Istilah “teleologi” berasal dari kata Yunani “telos” yang berarti tujuan, dan “logos”
yang berarti ilmu atau teori. Etika teleologi menjawab pertanyaan bagaimana bertindak
dalam situasi tertentu dengan melihat tujuan atau akibat dari suatu tindakan, atau dengan
kata lain menilai baik buruknya suatu tindakan berdasarkan tujuan atau akibat dari tindakan
tersebut. Dalam suatu situasi tertentu, tindakan yang harus dipilih adalah tindakan yang
membawa akibat yang baik, karena suatu tindakan dinilai baik apabila bertujuan baik dan
mendatangkan akibat baik. Etika teleologi lebih bersifat situasional dan subyektif, dimana
tindakan seseorang tergantung dari penilaiannya terhadap akibat dari tindakan tersebut.
Apabila dianggap baik, suatu tindakan yang jelas-jelas bertentangan dengan norma atau
nilai moral yang berlaku dapat dilakukan.
Berbeda dengan kedua teori etika yang lain, teori ini mendasarkan penilaian moral
pada pengembangan karakter moral pada diri setiap orang. Nilai moral muncul bukan
dalam bentuk aturan berupa larangan atau perintah, akan tetapi dalam bentuk teladan moral
yang nyata dipraktikkan oleh tokoh-tokoh tertentu dalam masyarakat. Menurut teori ini,
cara bertindak secara moral di dalam situasi konkirt yang dilematis adalah meneladani
sikap dan perilaku moral tokoh-tokoh yang kita kenal, baik dalam masyarakat, sejarah atau
cerita yang kita ketahui, ketika mereka menghadapi situasi serupa.
3. Prinsip Etika Bisnis
Cukup banyak definisi mengenai etika bisnis. Secara umum etika bisnis dapat
didefinisikan sebagai suatu standar atau prinsip moral yang diterapkan di dalam lembaga
atau organisasi bisnis dan perilaku yang dapat diterima (benar) atau tidak dapat diterima
(salah) dari orang-orang yang bergerak di dunia bisnis. Sedangkan, etika bisnis
internasional terkait dengan standar moral yang diterapkan di dalam kegiatan bisnis
internasional.
Sebagai suatu ilmu, etika bisnis merupakan ilmu yang mempelajari secara khusus
standar moral tersebut dan melakukan analisis dan evaluasi dari keputusan-keputusan
bisnis didasarkan pada konsep dan penilaian moral.
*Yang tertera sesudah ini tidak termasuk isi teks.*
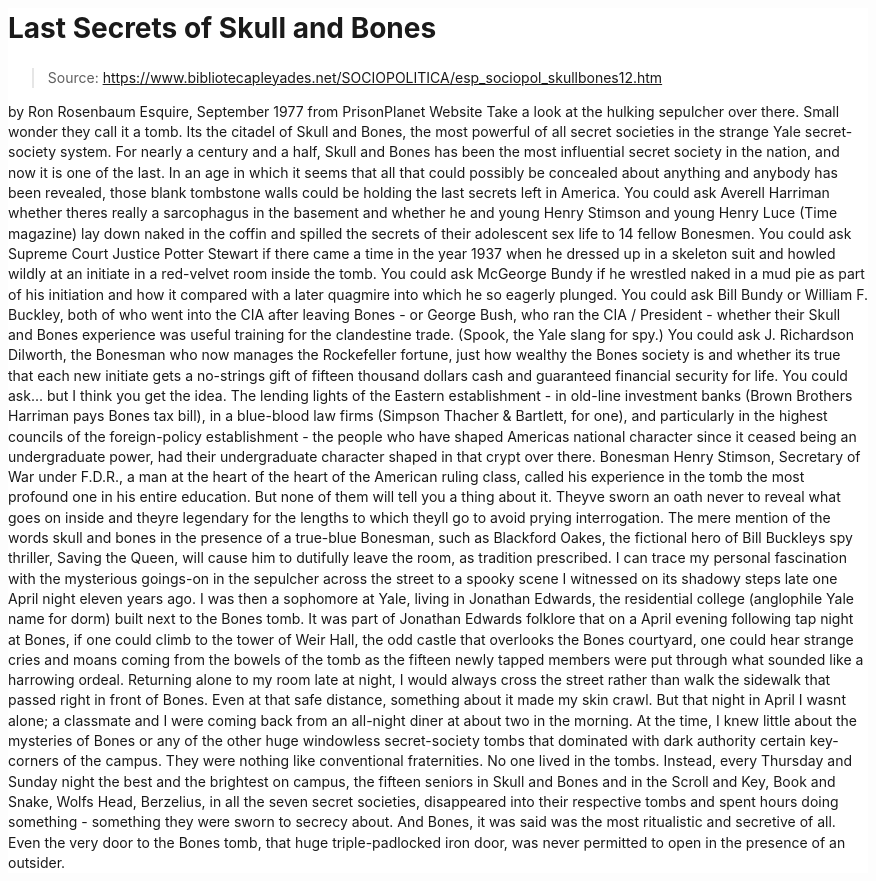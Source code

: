 # Last Secrets of Skull and Bones

> Source: https://www.bibliotecapleyades.net/SOCIOPOLITICA/esp_sociopol_skullbones12.htm

by Ron Rosenbaum
Esquire, September 1977
from PrisonPlanet Website
Take a look at the hulking sepulcher over there.
Small wonder they call it a tomb. Its the citadel of Skull and Bones, the most powerful of all secret societies in the strange Yale secret-society system. For nearly a century and a half, Skull and Bones has been the most influential secret society in the nation, and now it is one of the last.
In an age in which it seems that all that could possibly be concealed about anything and anybody has been revealed, those blank tombstone walls could be holding the last secrets left in America.
You could ask Averell Harriman whether theres really a sarcophagus in the basement and whether he and young Henry Stimson and young Henry Luce (Time magazine) lay down naked in the coffin and spilled the secrets of their adolescent sex life to 14 fellow Bonesmen.
You could ask Supreme Court Justice Potter Stewart if there came a time in the year 1937 when he dressed up in a skeleton suit and howled wildly at an initiate in a red-velvet room inside the tomb. You could ask McGeorge Bundy if he wrestled naked in a mud pie as part of his initiation and how it compared with a later quagmire into which he so eagerly plunged.
You could ask Bill Bundy or William F. Buckley, both of who went into the CIA after leaving Bones - or George Bush, who ran the CIA / President - whether their Skull and Bones experience was useful training for the clandestine trade. (Spook, the Yale slang for spy.) You could ask J. Richardson Dilworth, the Bonesman who now manages the Rockefeller fortune, just how wealthy the Bones society is and whether its true that each new initiate gets a no-strings gift of fifteen thousand dollars cash and guaranteed financial security for life.
You could ask... but I think you get the idea.
The lending lights of the Eastern establishment - in old-line investment banks (Brown Brothers Harriman pays Bones tax bill), in a blue-blood law firms (Simpson Thacher & Bartlett, for one), and particularly in the highest councils of the foreign-policy establishment - the people who have shaped Americas national character since it ceased being an undergraduate power, had their undergraduate character shaped in that crypt over there.
Bonesman Henry Stimson, Secretary of War under F.D.R., a man at the heart of the heart of the American ruling class, called his experience in the tomb the most profound one in his entire education.
But none of them will tell you a thing about it. Theyve sworn an oath never to reveal what goes on inside and theyre legendary for the lengths to which theyll go to avoid prying interrogation. The mere mention of the words skull and bones in the presence of a true-blue Bonesman, such as Blackford Oakes, the fictional hero of Bill Buckleys spy thriller, Saving the Queen, will cause him to dutifully leave the room, as tradition prescribed.
I can trace my personal fascination with the mysterious goings-on in the sepulcher across the street to a spooky scene I witnessed on its shadowy steps late one April night eleven years ago. I was then a sophomore at Yale, living in Jonathan Edwards, the residential college (anglophile Yale name for dorm) built next to the Bones tomb.
It was part of Jonathan Edwards folklore that on a April evening following tap night at Bones, if one could climb to the tower of Weir Hall, the odd castle that overlooks the Bones courtyard, one could hear strange cries and moans coming from the bowels of the tomb as the fifteen newly tapped members were put through what sounded like a harrowing ordeal. Returning alone to my room late at night, I would always cross the street rather than walk the sidewalk that passed right in front of Bones.
Even at that safe distance, something about it made my skin crawl.
But that night in April I wasnt alone; a classmate and I were coming back from an all-night diner at about two in the morning. At the time, I knew little about the mysteries of Bones or any of the other huge windowless secret-society tombs that dominated with dark authority certain key-corners of the campus.
They were nothing like conventional fraternities. No one lived in the tombs. Instead, every Thursday and Sunday night the best and the brightest on campus, the fifteen seniors in Skull and Bones and in the Scroll and Key, Book and Snake, Wolfs Head, Berzelius, in all the seven secret societies, disappeared into their respective tombs and spent hours doing something - something they were sworn to secrecy about.
And Bones, it was said was the most ritualistic and secretive of all. Even the very door to the Bones tomb, that huge triple-padlocked iron door, was never permitted to open in the presence of an outsider.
B. Permasalahan Etika Bisnis Dalam Bisnis Internasional
Pertanyaan terkait moral mengenai apakah suatu tindakan baik atau buruk, benar
atau salah, seringkali menjadi dilema di dalam kegiatan bisnis internasional. Penilaian
terhadap suatu tindakan terkait bisnis yang dianggap baik atau buruk dan benar atau salah
seringkali berbeda di antara satu negara dengan negara lainnya. Bahkan di dalam suatu
negarapun penilaian ini sering berbeda dikarenakan perbedaan di dalam budaya dari
masyarakatnya. Di samping faktor budaya, perbedaan pandangan ini juga sering
dipengaruhi oleh sistem perekonomian dan sistem pemerintahan suatu negara, disamping
kepercayaan dan agama yang ada di masyarakat.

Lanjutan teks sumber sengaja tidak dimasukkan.